I have a barely-related anecdote.

I once tried to read two pages at a time (one with each eye) because I heard that the rain man was able to do that. So a grabbed a small paperback and focused one eye on either page (as one would do with a magic-eye picture).

I was able to essentially line up two words at a time in my vision and alternate my focus between the two, but after about 20 minutes I started to get a headache, so I put the book down and went to the couch in the other room. I sat down and looked out my window which has vertical bars on it. My vision suddenly latched on to the vertical bars and began flickering between normal focus and the magic-eye focus. I started feeling dizzy, my heart rate sped up and I started sweating a little.
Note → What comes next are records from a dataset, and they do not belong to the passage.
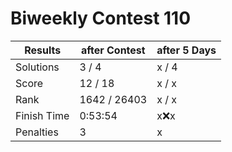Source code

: # Biweekly Contest 110

| Results     | after Contest | after 5 Days |
| ----------- | ------------- | ------------ |
| Solutions   | 3 / 4         | x / 4        |
| Score       | 12 / 18       | x / x        |
| Rank        | 1642 / 26403  | x / x        |
| Finish Time | 0:53:54       | x:x:x        |
| Penalties   | 3             | x            |
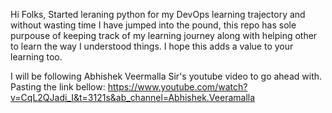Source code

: Hi Folks,
Started leraning python for my DevOps learning trajectory and without wasting time I have jumped into the pound, this repo has sole purpouse of keeping track of my learning journey along with helping other 
to learn the way I understood things. I hope this adds a value to your learning too.

I will be following Abhishek Veermalla Sir's youtube video to go ahead with. Pasting the link bellow:
https://www.youtube.com/watch?v=CqL2QJadi_I&t=3121s&ab_channel=Abhishek.Veeramalla
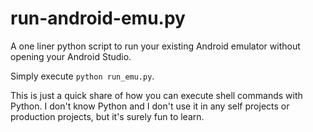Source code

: # run-android-emu.py
A one liner python script to run your existing Android emulator without opening your Android Studio.

Simply execute `python run_emu.py`. 

This is just a quick share of how you can execute shell commands with Python. I don't know Python and I don't use it in any self projects or production projects, but it's surely fun to learn.
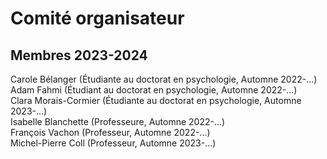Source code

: # Comité organisateur


## Membres 2023-2024
Carole Bélanger (Étudiante au doctorat en psychologie, Automne 2022-...)  
Adam Fahmi (Étudiant au doctorat en psychologie, Automne 2022-...)  
Clara Morais-Cormier (Étudiante au doctorat en psychologie, Automne 2023-...)  
Isabelle Blanchette (Professeure, Automne 2022-...)  
François Vachon (Professeur, Automne 2022-...)  
Michel-Pierre Coll (Professeur, Automne 2023-...) 

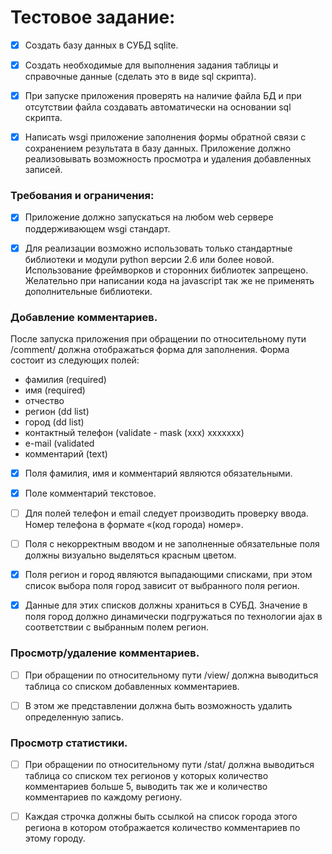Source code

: # Тестовое задание:  
- [x] Создать базу данных в СУБД sqlite. 
- [x] Создать необходимые для выполнения задания таблицы и справочные данные (сделать это в виде sql скрипта). 
- [x] При запуске приложения проверять на наличие файла БД и при отсутствии файла создавать автоматически на основании sql скрипта.
- [x] Написать wsgi приложение заполнения формы обратной связи с сохранением результата в базу данных. Приложение должно реализовывать возможность просмотра и удаления добавленных записей.


### Требования и ограничения: 
- [x] Приложение должно запускаться на любом web сервере поддерживающем wsgi стандарт. 
- [x] Для реализации возможно использовать только стандартные  библиотеки и модули python версии 2.6 или более новой. Использование фреймворков и сторонних библиотек запрещено. Желательно при написании кода на javascript так же не применять дополнительные библиотеки.


### Добавление комментариев. 

После запуска приложения при обращении по относительному пути /comment/ должна отображаться форма для заполнения. Форма состоит из следующих полей:

* фамилия (required)
* имя     (required)
* отчество
* регион  (dd list)
* город   (dd list)
* контактный телефон (validate - mask (xxx) xxxxxxx)
* e-mail              (validated
* комментарий (text)

- [x] Поля фамилия, имя и комментарий являются обязательными. 
- [x] Поле комментарий текстовое. 
- [ ] Для полей телефон и email следует производить проверку ввода. Номер телефона в формате «(код города) номер». 
- [ ] Поля с некорректным вводом и не заполненные обязательные поля должны визуально выделяться красным цветом. 
- [x] Поля регион и город являются выпадающими списками, при этом список выбора поля город зависит от выбранного поля регион. 
- [x] Данные для этих списков должны храниться в СУБД. Значение в поля город должно динамически подгружаться по технологии ajax в соответствии с выбранным полем регион.  


### Просмотр/удаление комментариев. 

- [ ] При обращении по относительному пути /view/ должна выводиться таблица со списком добавленных комментариев. 
- [ ] В этом же представлении должна быть возможность удалить определенную запись.


### Просмотр статистики.  

- [ ] При обращении по относительному пути /stat/ должна выводиться таблица со списком тех регионов у которых количество комментариев больше 5, 
выводить так же и количество комментариев по каждому региону. 
- [ ] Каждая строчка должны быть ссылкой на список города этого региона в котором отображается количество комментариев по этому городу.
 

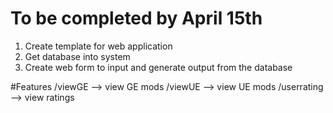 # To be completed by April 15th

1. Create template for web application
2. Get database into system
3. Create web form to input and generate output from the database

#Features
/viewGE  --> view GE mods
/viewUE  --> view UE mods
/userrating  --> view ratings
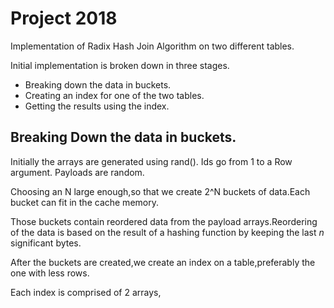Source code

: # Project 2018


Implementation of Radix Hash Join Algorithm on two different tables.

Initial implementation is broken down in three stages.

- Breaking down the data in buckets.
- Creating an index for one of the two tables.
- Getting the results using the index.

## Breaking Down the data in buckets.

Initially the arrays are generated using rand().
Ids go from 1 to a Row argument.
Payloads are random.

Choosing an N large enough,so that we create 2^N buckets of data.Each bucket can fit in the cache memory.

Those buckets contain reordered data from the payload arrays.Reordering of the data is based on the result of a hashing function by keeping the last *n* significant bytes.

After the buckets are created,we create an index on a table,preferably the one with less rows.

Each index is comprised of 2 arrays,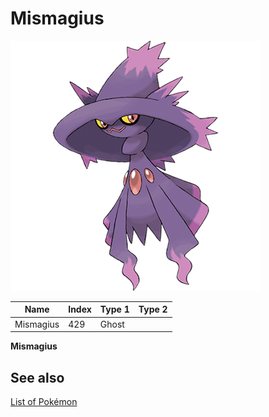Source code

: # Mismagius


![Mismagius](images/429.png)

| **Name** | **Index** | **Type 1** | **Type 2** |
|----|----|----|----|
| Mismagius | 429 | Ghost  |  |

**Mismagius** 

## See also

[List of Pokémon](../pokemon.md)
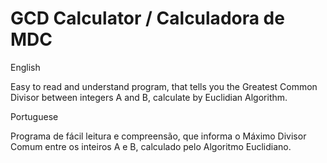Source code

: # GCD Calculator / Calculadora de MDC

English 

Easy to read and understand program, that tells you the Greatest Common Divisor between integers A and B, calculate by Euclidian Algorithm.

Portuguese

Programa de fácil leitura e compreensão, que informa o Máximo Divisor Comum entre os inteiros A e B, calculado pelo Algoritmo Euclidiano.
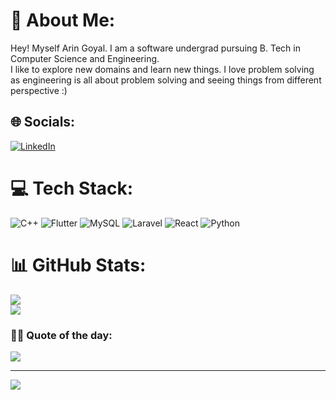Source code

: # 💫 About Me:
Hey! Myself Arin Goyal. I am a software undergrad pursuing B. Tech in Computer Science and Engineering. <br>I like to explore new domains and learn new things. I love problem solving as engineering is all about problem solving and seeing things from different perspective :)<br>


## 🌐 Socials:
[![LinkedIn](https://img.shields.io/badge/LinkedIn-%230077B5.svg?logo=linkedin&logoColor=white)](https://linkedin.com/in/arin-goyal) 

# 💻 Tech Stack:
![C++](https://img.shields.io/badge/c++-%2300599C.svg?style=for-the-badge&logo=c%2B%2B&logoColor=white) ![Flutter](https://img.shields.io/badge/Flutter-%2302569B.svg?style=for-the-badge&logo=Flutter&logoColor=white) ![MySQL](https://img.shields.io/badge/mysql-%2300f.svg?style=for-the-badge&logo=mysql&logoColor=white) ![Laravel](https://img.shields.io/badge/laravel-%23FF2D20.svg?style=for-the-badge&logo=laravel&logoColor=white) ![React](https://img.shields.io/badge/react-%2320232a.svg?style=for-the-badge&logo=react&logoColor=%2361DAFB) ![Python](https://img.shields.io/badge/python-3670A0?style=for-the-badge&logo=python&logoColor=ffdd54)
# 📊 GitHub Stats:

![](https://github-readme-streak-stats.herokuapp.com/?user=Arin0402&theme=default&hide_border=false)<br/>
![](https://github-readme-stats.vercel.app/api/top-langs/?username=Arin0402&theme=default&hide_border=false&include_all_commits=true&count_private=true&layout=compact)

### ✍🏼 Quote of the day:
![](https://quotes-github-readme.vercel.app/api?type=horizontal&theme=radical)

---
[![](https://visitcount.itsvg.in/api?id=Arin0402&icon=0&color=0)](https://visitcount.itsvg.in)

<!-- Proudly created with GPRM ( https://gprm.itsvg.in ) -->
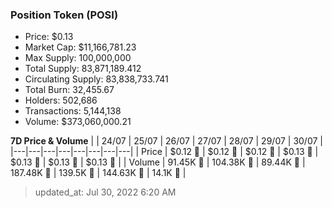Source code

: 
  ### Position Token (POSI)
  - Price: $0.13
  - Market Cap: $11,166,781.23
  - Max Supply: 100,000,000
  - Total Supply: 83,871,189.412
  - Circulating Supply: 83,838,733.741
  - Total Burn: 32,455.67
  - Holders: 502,686
  - Transactions: 5,144,138
  - Volume: $373,060,000.21

  **7D Price & Volume**
  | | 24&#x2F;07 | 25&#x2F;07 | 26&#x2F;07 | 27&#x2F;07 | 28&#x2F;07 | 29&#x2F;07 | 30&#x2F;07 |
  |---|---|---|---|---|---|---|---|
  | Price | $0.12 🚀 | $0.12 🔻 | $0.12 🔻 | $0.13 🚀 | $0.13 🚀 | $0.13 🚀 | $0.13 🔻 |
  | Volume | 91.45K 🔻 | 104.38K 🚀 | 89.44K 🔻 | 187.48K 🚀 | 139.5K 🔻 | 144.63K 🚀 | 14.1K 🔻 |

  > updated_at: Jul 30, 2022 6:20 AM
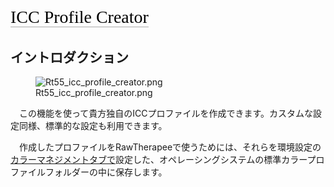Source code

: <span style="color: #000000; background: none; overflow: hidden; page-break-after: avoid; font-size: 2.0em; font-family: Georgia,Times,serif; margin-top: 1em; margin-bottom: 0.25em; line-height: 1.3; padding: 0; border-bottom: 1px solid #AAAAAA;">ICC
Profile Creator</span>

## イントロダクション

<figure>
<img src="Rt55_icc_profile_creator.png"
title="Rt55_icc_profile_creator.png" />
<figcaption>Rt55_icc_profile_creator.png</figcaption>
</figure>

　この機能を使って貴方独自のICCプロファイルを作成できます。カスタムな設定同様、標準的な設定も利用できます。

　作成したプロファイルをRawTherapeeで使うためには、それらを環境設定の[カラーマネジメントタブで](Preferences#/jp "wikilink")設定した、オペレーシングシステムの標準カラープロファイルフォルダーの中に保存します。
I closed my eyes for some time and was able to relax but still had a strange headache for the rest of the evening.

I felt fine the next day, but then a couple days later I was in a hotel with black and white tiled floors (diner style) and I had a sudden recurrence of my focus uncontrollably reacting to the pattern of the floor. It wasn't as intense as the first time, and it hasn't happened since, but it freaked me out.


Thinking is always a dangerous thing. But the benefits usually outweigh the risks.

It is worth avoiding the rubbish though.


I like to watch movies and tv comedies and adventures and ignore any stuff I don't like.

I visit websites I like, VS anything else I just don't care about is vague and bland and ignorable.

Simplest most powerful solution to your seeming dillemma: If a random thought feels bad, it's bad - stop it. If a random thought feels good, it's good - do it more.

And I go out adventuring, with an open mind seeking out more feel good stuff.


Very interesting!

For a long time I have a fascination for improving memory. It seems that visualization and memory are closely related, or even one and the same. Tony Buzan and Joshua Foer are authors that have written about this.

They write about techniques to learn a deck (or decks) of playing cards, names of people, long numbers, etc. The 'roman room' is one of these techniques, that is used for long speeches; and was also used by people like Seneca. See here a clip of how it works to learn a deck of cards: http://www.youtube.com/watch?v=X-xl7_hdWZo

The essence of these techniques is that you must create the most vibrant or bizarre imagery in your head about the subject. Not only visually, but by using all the senses: smell, taste, etc.

Da Vinci is also known for training his visualization skills by looking at an object for a moment and then trying to draw it from memory. I believe that is from Michael J. Gelb's book 'How to think like Leonardo'. (Which might not be the best source.)

For how consciousness and how we see things works this video by Susan Blackmore might be interesting, because it discusses with how much (or less) detail we can see with our eyes open in the first place: http://www.youtube.com/watch?v=sdMA8RVu1sk (from 40:00 or so)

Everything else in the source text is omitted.